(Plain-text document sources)
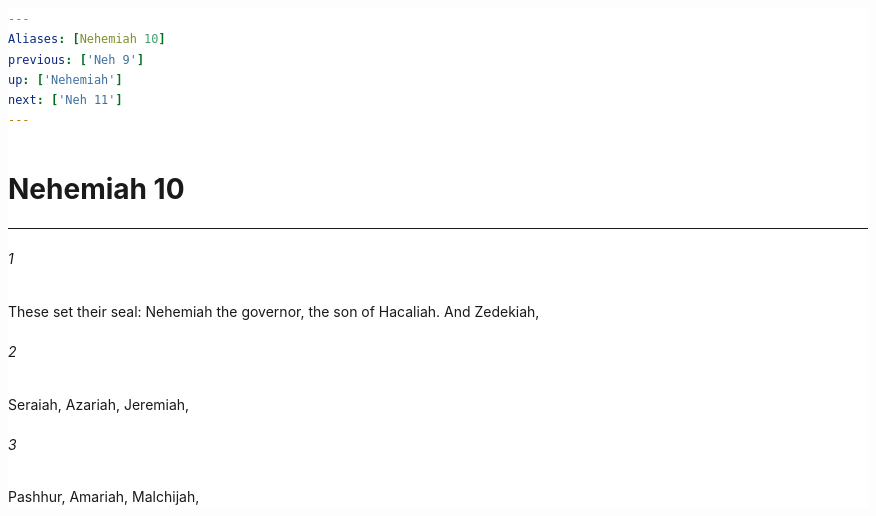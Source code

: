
 ```yaml
---
Aliases: [Nehemiah 10]
previous: ['Neh 9']
up: ['Nehemiah']
next: ['Neh 11']
---
```

# Nehemiah 10

***














###### 1 






These set their seal: Nehemiah the governor, the son of Hacaliah. And Zedekiah, 













###### 2 






Seraiah, Azariah, Jeremiah, 













###### 3 






Pashhur, Amariah, Malchijah,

* **Task**:
Copy out each line of the records where the word "Nehemiah" appears.

* **Answer**:
Aliases: [Nehemiah 10]
up: ['Nehemiah']
# Nehemiah 10
These set their seal: Nehemiah the governor, the son of Hacaliah. And Zedekiah, 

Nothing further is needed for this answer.